*What is being asked*: Each entry must be reproduced precisely as it stands.

*Data excerpts*:

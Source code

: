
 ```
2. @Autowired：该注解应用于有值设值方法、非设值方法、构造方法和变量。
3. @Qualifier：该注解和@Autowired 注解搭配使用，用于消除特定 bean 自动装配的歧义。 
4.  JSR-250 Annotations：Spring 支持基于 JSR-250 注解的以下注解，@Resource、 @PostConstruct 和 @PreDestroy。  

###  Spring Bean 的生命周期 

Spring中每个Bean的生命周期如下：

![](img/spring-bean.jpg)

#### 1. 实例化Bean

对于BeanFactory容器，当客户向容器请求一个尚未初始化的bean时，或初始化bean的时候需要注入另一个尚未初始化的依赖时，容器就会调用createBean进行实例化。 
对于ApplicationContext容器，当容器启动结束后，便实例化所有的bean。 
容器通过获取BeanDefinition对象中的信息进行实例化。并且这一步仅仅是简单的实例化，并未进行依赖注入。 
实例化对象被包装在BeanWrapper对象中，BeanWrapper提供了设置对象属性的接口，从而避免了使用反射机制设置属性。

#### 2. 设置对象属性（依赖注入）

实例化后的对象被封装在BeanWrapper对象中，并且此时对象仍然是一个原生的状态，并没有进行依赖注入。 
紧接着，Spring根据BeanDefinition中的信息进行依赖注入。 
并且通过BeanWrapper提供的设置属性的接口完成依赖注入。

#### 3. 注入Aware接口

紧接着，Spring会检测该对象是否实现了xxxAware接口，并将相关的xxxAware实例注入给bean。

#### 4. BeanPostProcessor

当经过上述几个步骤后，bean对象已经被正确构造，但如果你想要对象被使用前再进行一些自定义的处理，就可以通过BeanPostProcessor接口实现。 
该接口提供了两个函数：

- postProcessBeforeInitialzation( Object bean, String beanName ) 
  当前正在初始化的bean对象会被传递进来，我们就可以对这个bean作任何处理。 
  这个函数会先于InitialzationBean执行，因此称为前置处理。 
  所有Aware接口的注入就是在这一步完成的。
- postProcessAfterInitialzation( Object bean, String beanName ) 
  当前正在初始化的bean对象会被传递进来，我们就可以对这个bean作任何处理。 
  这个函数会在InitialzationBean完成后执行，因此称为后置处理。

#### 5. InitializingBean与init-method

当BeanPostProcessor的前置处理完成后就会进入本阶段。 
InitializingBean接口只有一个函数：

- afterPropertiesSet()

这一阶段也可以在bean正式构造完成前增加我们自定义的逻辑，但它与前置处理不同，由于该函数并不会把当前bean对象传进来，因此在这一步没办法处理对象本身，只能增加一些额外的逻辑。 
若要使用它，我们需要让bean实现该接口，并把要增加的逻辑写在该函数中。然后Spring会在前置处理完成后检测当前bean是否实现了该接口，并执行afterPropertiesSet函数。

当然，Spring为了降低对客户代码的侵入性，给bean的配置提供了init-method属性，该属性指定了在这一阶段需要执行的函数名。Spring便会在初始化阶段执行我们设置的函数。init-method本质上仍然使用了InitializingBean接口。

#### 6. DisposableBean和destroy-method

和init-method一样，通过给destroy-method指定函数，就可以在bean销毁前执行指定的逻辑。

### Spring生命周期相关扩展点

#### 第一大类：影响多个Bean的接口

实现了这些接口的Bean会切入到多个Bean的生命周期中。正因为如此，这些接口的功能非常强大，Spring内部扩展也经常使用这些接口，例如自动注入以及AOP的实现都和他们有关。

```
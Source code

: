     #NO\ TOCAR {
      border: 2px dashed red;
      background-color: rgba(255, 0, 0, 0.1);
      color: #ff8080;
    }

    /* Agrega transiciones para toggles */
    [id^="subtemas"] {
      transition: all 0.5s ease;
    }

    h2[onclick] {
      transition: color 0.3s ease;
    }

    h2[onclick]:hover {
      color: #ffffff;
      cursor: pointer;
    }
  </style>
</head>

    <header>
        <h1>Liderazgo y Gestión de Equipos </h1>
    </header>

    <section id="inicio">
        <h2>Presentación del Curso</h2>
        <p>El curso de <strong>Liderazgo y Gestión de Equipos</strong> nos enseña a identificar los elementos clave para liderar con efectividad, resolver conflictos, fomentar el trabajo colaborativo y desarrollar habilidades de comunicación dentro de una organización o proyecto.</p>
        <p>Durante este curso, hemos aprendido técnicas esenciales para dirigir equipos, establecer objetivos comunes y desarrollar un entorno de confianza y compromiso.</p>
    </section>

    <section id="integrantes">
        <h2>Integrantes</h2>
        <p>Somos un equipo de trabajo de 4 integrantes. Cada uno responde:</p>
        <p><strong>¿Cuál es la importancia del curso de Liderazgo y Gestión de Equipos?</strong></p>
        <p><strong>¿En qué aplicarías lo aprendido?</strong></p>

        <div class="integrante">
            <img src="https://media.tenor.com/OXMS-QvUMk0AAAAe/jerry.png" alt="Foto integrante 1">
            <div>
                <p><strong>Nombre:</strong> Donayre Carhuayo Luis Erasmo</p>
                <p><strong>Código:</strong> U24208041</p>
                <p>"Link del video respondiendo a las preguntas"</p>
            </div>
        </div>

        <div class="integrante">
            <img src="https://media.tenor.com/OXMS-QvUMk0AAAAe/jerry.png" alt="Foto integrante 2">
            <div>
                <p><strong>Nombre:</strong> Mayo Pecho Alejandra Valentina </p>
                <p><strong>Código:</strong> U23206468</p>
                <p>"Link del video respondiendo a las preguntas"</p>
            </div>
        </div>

*Solved exercise*:
Source code

:
 ```
2. @Autowired：该注解应用于有值设值方法、非设值方法、构造方法和变量。
3. @Qualifier：该注解和@Autowired 注解搭配使用，用于消除特定 bean 自动装配的歧义。 
4.  JSR-250 Annotations：Spring 支持基于 JSR-250 注解的以下注解，@Resource、 @PostConstruct 和 @PreDestroy。  

###  Spring Bean 的生命周期 

Spring中每个Bean的生命周期如下：

![](img/spring-bean.jpg)

#### 1. 实例化Bean

对于BeanFactory容器，当客户向容器请求一个尚未初始化的bean时，或初始化bean的时候需要注入另一个尚未初始化的依赖时，容器就会调用createBean进行实例化。 
对于ApplicationContext容器，当容器启动结束后，便实例化所有的bean。 
容器通过获取BeanDefinition对象中的信息进行实例化。并且这一步仅仅是简单的实例化，并未进行依赖注入。 
实例化对象被包装在BeanWrapper对象中，BeanWrapper提供了设置对象属性的接口，从而避免了使用反射机制设置属性。

#### 2. 设置对象属性（依赖注入）

实例化后的对象被封装在BeanWrapper对象中，并且此时对象仍然是一个原生的状态，并没有进行依赖注入。 
紧接着，Spring根据BeanDefinition中的信息进行依赖注入。 
并且通过BeanWrapper提供的设置属性的接口完成依赖注入。

#### 3. 注入Aware接口

紧接着，Spring会检测该对象是否实现了xxxAware接口，并将相关的xxxAware实例注入给bean。

#### 4. BeanPostProcessor

当经过上述几个步骤后，bean对象已经被正确构造，但如果你想要对象被使用前再进行一些自定义的处理，就可以通过BeanPostProcessor接口实现。 
该接口提供了两个函数：

- postProcessBeforeInitialzation( Object bean, String beanName ) 
  当前正在初始化的bean对象会被传递进来，我们就可以对这个bean作任何处理。 
  这个函数会先于InitialzationBean执行，因此称为前置处理。 
  所有Aware接口的注入就是在这一步完成的。
- postProcessAfterInitialzation( Object bean, String beanName ) 
  当前正在初始化的bean对象会被传递进来，我们就可以对这个bean作任何处理。 
  这个函数会在InitialzationBean完成后执行，因此称为后置处理。

#### 5. InitializingBean与init-method

当BeanPostProcessor的前置处理完成后就会进入本阶段。 
InitializingBean接口只有一个函数：

- afterPropertiesSet()

这一阶段也可以在bean正式构造完成前增加我们自定义的逻辑，但它与前置处理不同，由于该函数并不会把当前bean对象传进来，因此在这一步没办法处理对象本身，只能增加一些额外的逻辑。 
若要使用它，我们需要让bean实现该接口，并把要增加的逻辑写在该函数中。然后Spring会在前置处理完成后检测当前bean是否实现了该接口，并执行afterPropertiesSet函数。

当然，Spring为了降低对客户代码的侵入性，给bean的配置提供了init-method属性，该属性指定了在这一阶段需要执行的函数名。Spring便会在初始化阶段执行我们设置的函数。init-method本质上仍然使用了InitializingBean接口。

#### 6. DisposableBean和destroy-method

和init-method一样，通过给destroy-method指定函数，就可以在bean销毁前执行指定的逻辑。

### Spring生命周期相关扩展点

#### 第一大类：影响多个Bean的接口

实现了这些接口的Bean会切入到多个Bean的生命周期中。正因为如此，这些接口的功能非常强大，Spring内部扩展也经常使用这些接口，例如自动注入以及AOP的实现都和他们有关。

```
Source code

:     #NO\ TOCAR {
      border: 2px dashed red;
      background-color: rgba(255, 0, 0, 0.1);
      color: #ff8080;
    }

    /* Agrega transiciones para toggles */
    [id^="subtemas"] {
      transition: all 0.5s ease;
    }

    h2[onclick] {
      transition: color 0.3s ease;
    }

    h2[onclick]:hover {
      color: #ffffff;
      cursor: pointer;
    }
  </style>
</head>

    <header>
        <h1>Liderazgo y Gestión de Equipos </h1>
    </header>

    <section id="inicio">
        <h2>Presentación del Curso</h2>
        <p>El curso de <strong>Liderazgo y Gestión de Equipos</strong> nos enseña a identificar los elementos clave para liderar con efectividad, resolver conflictos, fomentar el trabajo colaborativo y desarrollar habilidades de comunicación dentro de una organización o proyecto.</p>
        <p>Durante este curso, hemos aprendido técnicas esenciales para dirigir equipos, establecer objetivos comunes y desarrollar un entorno de confianza y compromiso.</p>
    </section>

    <section id="integrantes">
        <h2>Integrantes</h2>
        <p>Somos un equipo de trabajo de 4 integrantes. Cada uno responde:</p>
        <p><strong>¿Cuál es la importancia del curso de Liderazgo y Gestión de Equipos?</strong></p>
        <p><strong>¿En qué aplicarías lo aprendido?</strong></p>

        <div class="integrante">
            <img src="https://media.tenor.com/OXMS-QvUMk0AAAAe/jerry.png" alt="Foto integrante 1">
            <div>
                <p><strong>Nombre:</strong> Donayre Carhuayo Luis Erasmo</p>
                <p><strong>Código:</strong> U24208041</p>
                <p>"Link del video respondiendo a las preguntas"</p>
            </div>
        </div>

        <div class="integrante">
            <img src="https://media.tenor.com/OXMS-QvUMk0AAAAe/jerry.png" alt="Foto integrante 2">
            <div>
                <p><strong>Nombre:</strong> Mayo Pecho Alejandra Valentina </p>
                <p><strong>Código:</strong> U23206468</p>
                <p>"Link del video respondiendo a las preguntas"</p>
            </div>
        </div>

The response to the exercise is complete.